Mohammad Bakri : « Le droit en lui-même est un cri »


Entretien inédit pour le site de Ballast

Il est 21 heures. Mohammad Bakri et le jour­na­liste Alain Gresh entament une dis­cus­sion devant la salle comble du cinéma Le Luminor, à Paris. Pour sa rétros­pec­tive consa­crée au réa­li­sa­teur et acteur pales­ti­nien de natio­na­li­té israé­lienne Mohammad Bakri, la troi­sième édi­tion du Festival Ciné-Palestine com­mence fort, avec le film Jenin, Jenin, offi­ciel­le­ment sor­ti en 2002 mais res­té dans l’ombre des télé­vi­sions et du grand écran — sujet oblige. Bakri y lais­sait la parole aux habi­tants de Jénine, au len­de­main de l’o­pé­ra­tion Rempart menée par l’ar­mée israé­lienne. Dans le bar atte­nant à la salle, l’homme s’as­sied, nous salue — « Assalamu alay­koum » — puis, voix grave et œil vif, répond à nos ques­tions.

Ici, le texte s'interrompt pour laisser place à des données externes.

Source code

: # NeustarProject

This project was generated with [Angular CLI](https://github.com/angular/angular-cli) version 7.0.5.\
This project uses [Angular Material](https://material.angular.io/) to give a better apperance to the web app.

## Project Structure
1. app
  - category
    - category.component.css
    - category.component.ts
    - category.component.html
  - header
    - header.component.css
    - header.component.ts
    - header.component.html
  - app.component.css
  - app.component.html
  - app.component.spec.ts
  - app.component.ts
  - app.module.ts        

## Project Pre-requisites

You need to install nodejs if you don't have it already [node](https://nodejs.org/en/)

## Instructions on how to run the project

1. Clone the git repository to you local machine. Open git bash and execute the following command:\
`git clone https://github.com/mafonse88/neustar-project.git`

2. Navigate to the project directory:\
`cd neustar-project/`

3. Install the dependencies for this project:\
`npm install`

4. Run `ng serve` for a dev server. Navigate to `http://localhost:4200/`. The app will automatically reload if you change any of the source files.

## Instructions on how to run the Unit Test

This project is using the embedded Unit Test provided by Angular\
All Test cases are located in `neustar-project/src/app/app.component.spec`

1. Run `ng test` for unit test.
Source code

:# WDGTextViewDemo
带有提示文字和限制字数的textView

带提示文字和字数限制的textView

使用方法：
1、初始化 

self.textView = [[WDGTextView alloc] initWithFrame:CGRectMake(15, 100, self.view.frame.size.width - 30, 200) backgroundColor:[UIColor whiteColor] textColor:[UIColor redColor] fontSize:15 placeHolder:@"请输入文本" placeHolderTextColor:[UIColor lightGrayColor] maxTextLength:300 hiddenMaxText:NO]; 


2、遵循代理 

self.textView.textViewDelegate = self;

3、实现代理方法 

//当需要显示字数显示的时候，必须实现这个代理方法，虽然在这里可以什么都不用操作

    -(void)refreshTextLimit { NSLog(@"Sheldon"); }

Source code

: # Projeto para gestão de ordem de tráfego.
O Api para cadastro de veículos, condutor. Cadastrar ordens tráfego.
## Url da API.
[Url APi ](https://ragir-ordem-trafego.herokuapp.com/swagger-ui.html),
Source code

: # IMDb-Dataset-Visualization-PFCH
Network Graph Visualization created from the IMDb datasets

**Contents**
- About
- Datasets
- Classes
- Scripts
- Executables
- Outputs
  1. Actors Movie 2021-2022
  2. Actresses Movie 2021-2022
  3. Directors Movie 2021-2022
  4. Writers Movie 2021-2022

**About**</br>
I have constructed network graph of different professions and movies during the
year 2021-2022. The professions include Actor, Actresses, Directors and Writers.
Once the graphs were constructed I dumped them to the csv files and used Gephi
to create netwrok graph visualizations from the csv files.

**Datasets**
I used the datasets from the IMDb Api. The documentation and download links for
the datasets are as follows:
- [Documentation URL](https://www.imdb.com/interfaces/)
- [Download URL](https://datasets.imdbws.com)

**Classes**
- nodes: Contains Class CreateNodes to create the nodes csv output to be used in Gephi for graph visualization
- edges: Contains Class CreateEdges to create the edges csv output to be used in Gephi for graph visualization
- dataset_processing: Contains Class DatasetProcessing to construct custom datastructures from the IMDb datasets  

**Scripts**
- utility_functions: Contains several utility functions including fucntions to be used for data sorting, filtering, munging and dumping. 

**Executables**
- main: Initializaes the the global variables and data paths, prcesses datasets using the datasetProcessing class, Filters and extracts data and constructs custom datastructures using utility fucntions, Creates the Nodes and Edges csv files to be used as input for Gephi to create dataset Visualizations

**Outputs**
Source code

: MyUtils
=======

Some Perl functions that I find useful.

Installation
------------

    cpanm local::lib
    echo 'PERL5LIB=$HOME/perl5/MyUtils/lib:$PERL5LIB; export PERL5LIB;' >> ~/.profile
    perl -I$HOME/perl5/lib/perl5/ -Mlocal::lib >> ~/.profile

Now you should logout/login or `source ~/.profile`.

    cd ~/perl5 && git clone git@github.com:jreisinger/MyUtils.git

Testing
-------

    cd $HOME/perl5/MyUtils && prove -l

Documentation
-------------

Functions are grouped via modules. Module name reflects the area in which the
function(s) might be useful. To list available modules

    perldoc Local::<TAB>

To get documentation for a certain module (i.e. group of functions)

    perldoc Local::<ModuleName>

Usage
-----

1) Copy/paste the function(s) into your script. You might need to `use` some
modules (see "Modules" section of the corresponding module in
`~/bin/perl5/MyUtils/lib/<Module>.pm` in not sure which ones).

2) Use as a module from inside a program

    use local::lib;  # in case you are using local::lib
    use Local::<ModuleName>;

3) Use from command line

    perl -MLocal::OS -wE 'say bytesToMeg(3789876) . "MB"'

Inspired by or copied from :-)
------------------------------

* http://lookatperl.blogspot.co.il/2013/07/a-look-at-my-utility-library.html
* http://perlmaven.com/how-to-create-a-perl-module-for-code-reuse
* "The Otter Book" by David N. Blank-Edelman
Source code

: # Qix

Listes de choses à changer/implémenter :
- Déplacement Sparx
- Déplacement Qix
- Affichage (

Votre film, Jenin, Jenin, a été cen­su­ré en Israël. Vous avez subi des menaces dès sa sor­tie, le 29 octobre 2002. Qu’en est-il aujourd’hui ?

Le film a été cen­su­ré et inter­dit en Israël pen­dant deux ans, depuis qu’il est sor­ti pour la pre­mière fois. La rai­son de cette inter­dic­tion était que le film pre­nait soi-disant un par­ti, qu’il mon­trait soi-disant l’armée israé­lienne comme une armée cri­mi­nelle, alors qu’elle ne l’est pas… C’est une bonne armée, comme cha­cun le sait, bien enten­du. (rires) La façon dont le film avait été réa­li­sé pou­vait, selon eux, créer de la confu­sion, une sorte de per­tur­ba­tion men­tale chez le public israé­lien. C’est sur cette base qu’ils ont inter­dit le film. De mon point de vue, ces jus­ti­fi­ca­tions ne sont pas fon­dées, pas convain­cantes. C’est pour cela que j’ai eu recours aux hautes ins­tances juri­diques. J’ai dépo­sé une plainte contre Israël. Un an après, j’ai réus­si à obte­nir un per­mis pour pré­sen­ter et dif­fu­ser le film, mais des groupes d’extrême droite ont fait appel aux familles des sol­dats israé­liens qui ont été tués à Jénine : elles ont orga­ni­sé une confé­rence de presse et fait pres­sion sur le tri­bu­nal afin qu’il gèle la dif­fu­sion du film le temps de révi­ser leur déci­sion. C’est ce qui s’est pro­duit — cela a pris une année de plus.

« Je n’ai aucune appar­te­nance, à part moi-même. Pourquoi me fait-on payer ce prix ? je ne sais pas, mais je suis prêt à le payer. Et je les emmerde ! »

Durant ces deux années, jusqu’à ce que le film soit auto­ri­sé, j’ai été atta­qué par tous les jour­naux israé­liens, par tous les médias israé­liens : on me trai­tait de ter­ro­riste, on disait que j’é­tais sou­te­nu par des ter­ro­ristes. On racon­tait que le film était tota­le­ment décon­nec­té de la réa­li­té, qu’il n’était que men­songes et mani­pu­la­tions que j’aurais déli­bé­ré­ment com­mis dans le but de mon­trer une mau­vaise image des Juifs, et non des Israéliens : pour eux, le film était com­plè­te­ment anti­sé­mite. Aujourd’hui, je peux mon­trer ce film par­tout en Israël, si la salle le sou­haite — mais, de fait, aucune salle n’a le cou­rage de le pro­je­ter. À tel point que cer­taines socié­tés de DVD ont refu­sé d’en créer un. Le film a été un échec en Israël ; on peut même dire qu’il a été un échec inter­na­tio­nal, en rai­son des pres­sions israé­liennes. Le meilleur exemple reste Arte. La chaîne devait dif­fu­ser le film le 1er mars 2003 ou 2004, je ne sais plus ; deux jours avant, j’ai eu un coup de télé­phone d’une dame qui tra­vaillait pour cette chaîne. Elle m’a dit, avec un fort accent alle­mand, que le film ne serait pas pro­je­té. Quand j’ai deman­dé pour­quoi, bien que j’en connais­sais déjà la rai­son, elle a bégayé et je n’ai pas com­pris sa réponse. Je ne la connais tou­jours pas aujourd’hui.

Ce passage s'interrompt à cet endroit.